Local graph estimation is a framework for discovering local graph/network structure around specific variables of interest. Pathwise feature selection (PFS) is an algorithm for performing local graph estimation with pathwise false discovery control.

Associated paper

  • Local graph estimation: Interpretable network discovery for complex data
    In preparation

Installation

pip install localgraph

Usage

from localgraph import pfs, plot_graph

# Load n-by-p data matrix X (n samples, p features)

# Specify the target features (list of indices)
target_features = [0, 1]

# Specify the pathwise q-value threshold
qpath_max = 0.2

# Optional: specify the maximum radius of the local graph (default is 3)
max_radius = 3

# Optional: specify the neighborhood FDR thresholds for nodes in each radius
fdr_local = [0.2, 0.1, 0.1]

# Run PFS
Q = pfs(X, target_features, qpath_max=qpath_max, max_radius=max_radius, fdr_local=fdr_local)

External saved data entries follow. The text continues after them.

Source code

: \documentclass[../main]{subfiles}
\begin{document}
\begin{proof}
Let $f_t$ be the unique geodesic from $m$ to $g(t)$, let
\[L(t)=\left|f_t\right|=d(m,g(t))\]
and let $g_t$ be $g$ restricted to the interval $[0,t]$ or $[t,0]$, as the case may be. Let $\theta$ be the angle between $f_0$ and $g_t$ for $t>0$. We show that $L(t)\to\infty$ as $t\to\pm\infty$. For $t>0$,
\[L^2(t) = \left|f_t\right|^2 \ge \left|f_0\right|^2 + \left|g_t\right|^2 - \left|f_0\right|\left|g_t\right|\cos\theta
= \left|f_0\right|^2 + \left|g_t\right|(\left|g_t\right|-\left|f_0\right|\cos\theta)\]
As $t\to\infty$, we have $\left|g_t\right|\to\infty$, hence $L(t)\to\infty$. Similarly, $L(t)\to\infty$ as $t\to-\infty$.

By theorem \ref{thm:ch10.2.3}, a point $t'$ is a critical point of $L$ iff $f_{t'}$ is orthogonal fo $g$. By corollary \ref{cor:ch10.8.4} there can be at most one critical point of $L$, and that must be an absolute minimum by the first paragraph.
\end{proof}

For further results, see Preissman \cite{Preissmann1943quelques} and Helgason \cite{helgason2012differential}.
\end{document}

# Plot the estimated subgraph
plot_graph(graph=Q, target_features=target_features, radius=max_radius)

Outputs

  • Q: Dictionary mapping edges (i,j) to q-values. Edges are undirected, so (i,j) and (j,i) are included.

What PFS does

  • Expands the local graph outward, layer by layer, starting from target variables.
  • Performs neighborhood selection with FDR control using integrated path stability selection.
  • Controls pathwise false discoveries by summing q-values along candidate paths.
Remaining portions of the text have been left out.